Package CHEM :: Package CombiCDB :: Module MolecularWeightPools :: Class MolecularWeightPools
[hide private]
[frames] | no frames]

Class MolecularWeightPools



Given a collection of molecules, calculate the molecular weight 
(atomic units) of each.  Once this is done, create pools of <poolSize> 
molecules where the molecular weight of the molecules in each pool is 
spaced as far as possible.  Output the molecules back, including 
their molecular weight and the index of the pool they were assigned to.

For example, if there were molecules named (A,B,C,D,E) with weights
(1,2,3,4,5) and a poolSize = 2, then this should output

A   1   0
D   4   0
B   2   1
E   5   1
C   3   2

Input: 
- sourceFile:  Molecule file
    Can be any format understandable by oemolistream, assuming a properly 
    named extension.  For example, "molecules.smi" for SMILES format
    Can take stdin as source by specifying the filename "-" or ".smi" or 
    something similar.  See documentation of oemolistream for more information.

- poolSize:  Integer
    Size of the pools to generate.  All pools should be of this size, except for
    the last one, which might be less.  If set to 0 or a negative number,
    then assume no pools are to be generated, just output the whole
    original list with the molecular weights, in order by weight.

Output:
- poolFile:  Molecule file
    Molecules from source output again, but the title / label of the molecules
    will have appended the molecule's molecular weight and the index of the
    pool they have been assigned to.  These will be tab-delimited, thus, if
    the output is simple SMILES, the results should be easily opened
    in a spreadsheet program (i.e.
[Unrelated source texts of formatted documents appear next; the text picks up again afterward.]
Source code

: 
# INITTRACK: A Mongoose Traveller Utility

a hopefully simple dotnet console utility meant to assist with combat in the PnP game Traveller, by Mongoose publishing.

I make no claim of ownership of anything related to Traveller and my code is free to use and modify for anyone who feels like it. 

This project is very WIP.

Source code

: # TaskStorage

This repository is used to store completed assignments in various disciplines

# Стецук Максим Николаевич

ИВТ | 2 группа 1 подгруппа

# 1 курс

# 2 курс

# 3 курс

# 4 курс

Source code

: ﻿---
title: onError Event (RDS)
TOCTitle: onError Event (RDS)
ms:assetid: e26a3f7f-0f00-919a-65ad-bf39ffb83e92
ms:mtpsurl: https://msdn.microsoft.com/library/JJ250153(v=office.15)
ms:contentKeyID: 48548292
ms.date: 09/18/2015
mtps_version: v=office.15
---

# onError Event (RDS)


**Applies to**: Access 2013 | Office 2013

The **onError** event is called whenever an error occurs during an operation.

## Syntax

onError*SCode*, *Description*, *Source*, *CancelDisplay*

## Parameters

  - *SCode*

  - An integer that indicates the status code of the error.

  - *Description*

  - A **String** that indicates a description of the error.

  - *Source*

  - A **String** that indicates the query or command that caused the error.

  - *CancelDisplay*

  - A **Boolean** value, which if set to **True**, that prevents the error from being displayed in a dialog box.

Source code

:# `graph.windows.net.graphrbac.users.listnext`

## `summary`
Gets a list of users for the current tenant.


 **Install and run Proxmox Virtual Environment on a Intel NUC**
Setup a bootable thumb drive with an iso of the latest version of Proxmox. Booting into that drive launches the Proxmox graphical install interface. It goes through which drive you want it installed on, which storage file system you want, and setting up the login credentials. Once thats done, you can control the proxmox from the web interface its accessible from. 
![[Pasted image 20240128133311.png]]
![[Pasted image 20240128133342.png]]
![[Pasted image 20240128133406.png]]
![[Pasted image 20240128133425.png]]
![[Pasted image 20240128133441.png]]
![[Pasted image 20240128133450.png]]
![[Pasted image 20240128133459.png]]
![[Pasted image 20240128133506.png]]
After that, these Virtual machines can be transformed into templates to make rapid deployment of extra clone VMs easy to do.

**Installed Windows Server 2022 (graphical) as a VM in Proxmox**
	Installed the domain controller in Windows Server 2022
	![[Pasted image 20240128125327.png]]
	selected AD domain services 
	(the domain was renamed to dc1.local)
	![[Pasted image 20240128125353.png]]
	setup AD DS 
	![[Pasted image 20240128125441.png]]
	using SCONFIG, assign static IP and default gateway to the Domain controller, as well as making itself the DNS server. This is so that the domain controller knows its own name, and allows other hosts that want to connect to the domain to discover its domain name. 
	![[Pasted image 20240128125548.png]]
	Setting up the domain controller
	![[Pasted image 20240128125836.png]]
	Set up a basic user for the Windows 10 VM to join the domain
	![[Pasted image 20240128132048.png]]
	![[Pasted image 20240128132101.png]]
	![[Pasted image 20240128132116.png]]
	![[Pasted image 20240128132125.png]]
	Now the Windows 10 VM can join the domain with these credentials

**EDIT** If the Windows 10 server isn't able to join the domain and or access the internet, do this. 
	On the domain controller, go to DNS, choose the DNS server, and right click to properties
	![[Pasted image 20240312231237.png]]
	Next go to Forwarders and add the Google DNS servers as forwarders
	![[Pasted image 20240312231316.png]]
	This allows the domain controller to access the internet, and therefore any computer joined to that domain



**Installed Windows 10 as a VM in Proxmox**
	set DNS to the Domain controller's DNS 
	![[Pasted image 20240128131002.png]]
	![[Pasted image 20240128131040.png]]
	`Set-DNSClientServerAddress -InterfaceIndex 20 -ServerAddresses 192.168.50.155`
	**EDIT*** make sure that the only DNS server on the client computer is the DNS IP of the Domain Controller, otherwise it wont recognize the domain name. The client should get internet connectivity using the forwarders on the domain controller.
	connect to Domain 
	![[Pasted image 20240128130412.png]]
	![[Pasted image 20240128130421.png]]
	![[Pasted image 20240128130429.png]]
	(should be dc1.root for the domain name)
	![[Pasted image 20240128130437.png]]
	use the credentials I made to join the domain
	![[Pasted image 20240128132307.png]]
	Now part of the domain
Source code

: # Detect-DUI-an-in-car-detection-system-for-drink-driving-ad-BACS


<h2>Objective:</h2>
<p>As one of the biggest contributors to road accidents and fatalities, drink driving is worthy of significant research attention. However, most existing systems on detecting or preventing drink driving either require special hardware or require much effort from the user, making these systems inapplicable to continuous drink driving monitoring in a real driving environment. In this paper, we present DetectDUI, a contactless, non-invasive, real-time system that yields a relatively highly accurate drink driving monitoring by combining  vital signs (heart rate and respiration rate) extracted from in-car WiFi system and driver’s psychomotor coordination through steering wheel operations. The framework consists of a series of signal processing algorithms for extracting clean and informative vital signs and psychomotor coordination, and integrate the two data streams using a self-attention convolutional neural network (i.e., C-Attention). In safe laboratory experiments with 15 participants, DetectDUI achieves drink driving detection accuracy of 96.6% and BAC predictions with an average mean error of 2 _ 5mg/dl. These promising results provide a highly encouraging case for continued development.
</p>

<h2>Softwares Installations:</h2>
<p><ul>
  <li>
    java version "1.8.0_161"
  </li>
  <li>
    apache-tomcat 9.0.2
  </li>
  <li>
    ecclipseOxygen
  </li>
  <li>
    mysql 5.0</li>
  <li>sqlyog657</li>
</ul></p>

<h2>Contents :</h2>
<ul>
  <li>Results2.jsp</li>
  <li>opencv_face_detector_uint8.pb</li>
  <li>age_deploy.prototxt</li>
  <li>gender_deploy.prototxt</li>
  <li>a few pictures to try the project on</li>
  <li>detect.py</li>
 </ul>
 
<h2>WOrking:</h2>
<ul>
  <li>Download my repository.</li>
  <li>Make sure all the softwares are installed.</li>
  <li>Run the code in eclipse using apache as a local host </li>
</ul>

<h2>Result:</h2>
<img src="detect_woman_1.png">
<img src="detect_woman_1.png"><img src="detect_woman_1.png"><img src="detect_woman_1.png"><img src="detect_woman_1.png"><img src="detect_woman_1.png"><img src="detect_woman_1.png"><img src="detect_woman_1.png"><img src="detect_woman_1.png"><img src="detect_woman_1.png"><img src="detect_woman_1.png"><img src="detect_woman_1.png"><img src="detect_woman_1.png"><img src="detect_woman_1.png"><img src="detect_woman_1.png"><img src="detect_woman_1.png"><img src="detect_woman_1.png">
Excel) additional sorting by pool #, etc.



Instance Methods [hide private]
 
definePoolsByFilename(self, sourceFilename, poolSize, poolFilename)
Opens files with respective names and delegates most work to "definePools"
 
definePools(self, sourceOEIS, poolSize, poolOEOS)
Primary method, reads the source file to generate the molecular weight distributed pools.
Method Details [hide private]

definePools(self, sourceOEIS, poolSize, poolOEOS)

 

Primary method, reads the source file to generate the molecular weight distributed pools. See module documentation for more information.

Note: This method actually takes oemolistream and oemolostream objects, not filenames, to allow the caller to pass "virtual Files" for the purpose of testing and interfacing. Use the "main" method to have the module take care of opening files from filenames.